A new report by consultants Green Energy Markets and the Institute for Energy Economics and Financial Analysis (IEEFA) has found that previous estimates of the rise of renewables in Australia may have underestimated how much green power will enter the national electricity market in the next five years. 

The report (available here in PDF form) says a wave of new solar and wind energy could make five of Australia’s 16 coal power plants financially unviable by 2025.

The analysis suggests Australia needs a national transition plan to guide the looming shift away from coal-fired power. 

The report estimates that up to 70,000 gigawatt hours of new electricity supply will come from renewable sources built between 2018 and 2025. 

Renewable energy is on track to make up between 40 and 50 per cent of Australia’s electricity by 2025, forcing output from coal and gas-fired power stations to fall by 28 per cent and 78 per cent respectively over those seven years.

Driven by pure economics, coal and gas are expected to be displaced because the fuel for wind and solar energy is free.

Green Energy Markets director Tristan Edis says the rise of green power has been more rapid than government authorities predicted just two years ago.

The “days of baseload electricity are over… it’s been cleared out of town by solar,” he said

“We need a different type of technology that can fill the gap, and duck and weave to give what we need around solar.”

The experts say the Federal Government should listen to its own Australian Energy Market Operator (AEMO), which has called for investment in batteries, pumped hydro, demand management and gas to create an optimal local power grid.

AEMO notes that gas-fired power is likely to be more expensive than other options, but this does not appear to have influenced the Morrison government’s push for a “gas-fired recovery” from recession. 

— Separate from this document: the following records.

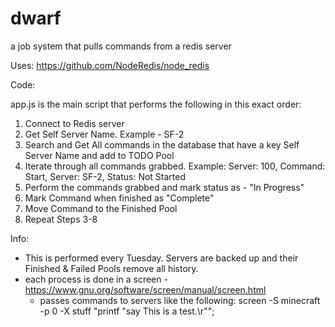# dwarf
a job system that pulls commands from a redis server

Uses: https://github.com/NodeRedis/node_redis


Code: 

app.js is the main script that performs the following in this exact order: 

1. Connect to Redis server
2. Get Self Server Name. Example - SF-2
3. Search and Get All commands in the database that have a key Self Server Name and add to TODO Pool
4. Iterate through all commands grabbed. Example: Server: 100, Command: Start, Server: SF-2, Status: Not Started
5. Perform the commands grabbed and mark status as - "In Progress"
6. Mark Command when finished as "Complete"
7. Move Command to the Finished Pool
8. Repeat Steps 3-8


Info:
- This is performed every Tuesday. Servers are backed up and their Finished & Failed Pools remove all history.
- each process is done in a screen - https://www.gnu.org/software/screen/manual/screen.html
  - passes commands to servers like the following: screen -S minecraft -p 0 -X stuff "printf "say This is a test.\r"";
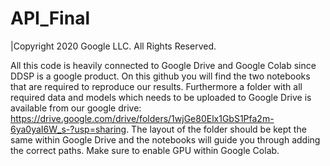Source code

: # API_Final
|Copyright 2020 Google LLC. All Rights Reserved.

All this code is heavily connected to Google Drive and Google Colab since DDSP is a google product. On this github you will find the two notebooks that are required to reproduce our results. Furthermore a folder with all required data and models which needs to be uploaded to Google Drive is available from our google drive: https://drive.google.com/drive/folders/1wjGe80Elx1GbS1Pfa2m-6ya0yaI6W_s-?usp=sharing. 
The layout of the folder should be kept the same within Google Drive and the notebooks will guide you through adding the correct paths. Make sure to enable GPU within Google Colab. 
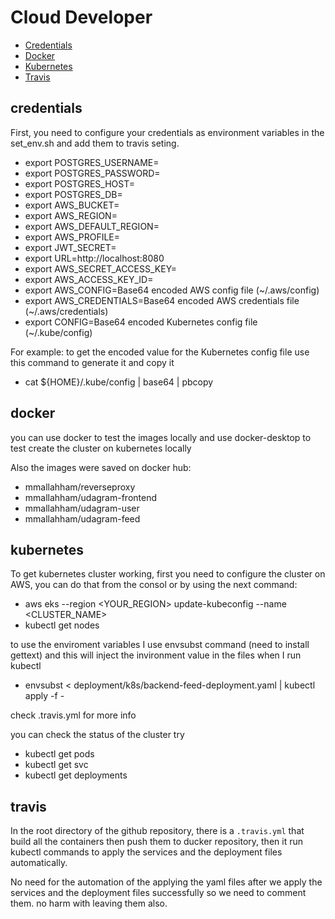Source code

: # Cloud Developer

* [Credentials](#credentials)
* [Docker](#docker)
* [Kubernetes](#kubernetes)
* [Travis](#travis)


## credentials
First, you need to configure your credentials as environment variables in the set_env.sh and add them to travis seting.

- export POSTGRES_USERNAME=
- export POSTGRES_PASSWORD=
- export POSTGRES_HOST=
- export POSTGRES_DB=
- export AWS_BUCKET=
- export AWS_REGION=
- export AWS_DEFAULT_REGION=
- export AWS_PROFILE=
- export JWT_SECRET=
- export URL=http://localhost:8080
- export AWS_SECRET_ACCESS_KEY=
- export AWS_ACCESS_KEY_ID=
- export AWS_CONFIG=Base64 encoded AWS config file (~/.aws/config)
- export AWS_CREDENTIALS=Base64 encoded AWS credentials file (~/.aws/credentials)
- export CONFIG=Base64 encoded Kubernetes config file (~/.kube/config)

For example: to get the encoded value for the Kubernetes config file use this command to generate it and copy it  

- cat ${HOME}/.kube/config | base64 | pbcopy



## docker

you can use docker to test the images locally and use docker-desktop to test create the cluster on kubernetes locally

Also the images were saved on docker hub:

- mmallahham/reverseproxy
- mmallahham/udagram-frontend
- mmallahham/udagram-user
- mmallahham/udagram-feed


## kubernetes
To get kubernetes cluster working, first you need to configure the cluster on AWS, you can do that from the consol or by using the next command:
- aws eks --region <YOUR_REGION> update-kubeconfig --name <CLUSTER_NAME>
- kubectl get nodes

to use the enviroment variables I use envsubst command (need to install gettext) and this will inject the invironment value in the files when I run kubectl

- envsubst < deployment/k8s/backend-feed-deployment.yaml | kubectl apply -f -

check .travis.yml for more info

you can check the status of the cluster try

- kubectl get pods
- kubectl get svc
- kubectl get deployments

## travis
In the root directory of the github repository, there is a `.travis.yml` that build all the containers then push them to ducker repository, then it run kubectl commands to apply the services and the deployment files automatically.

No need for the automation of the applying the yaml files after we apply the services and the deployment files successfully so we need to comment them.
no harm with leaving them also.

The government has been promoting ideas including building a new gas plant with taxpayer’s money, and underwriting several others by instructing the Clean Energy Finance Corporation (CEFC) to support gas developments.

Mr Edis says it would be wise to move away from the apparent policy of keeping fossil fuels in the system for as long as possible.

“Rather than propping up these plants which are getting very old, we need new government policies that support private-sector investment in dispatchable power plants that will be viable over the long term,” he said.

“To be viable they need to be highly flexible to work around changes in wind and solar output. And they need to be low emission if we are to deliver on our climate change obligations.”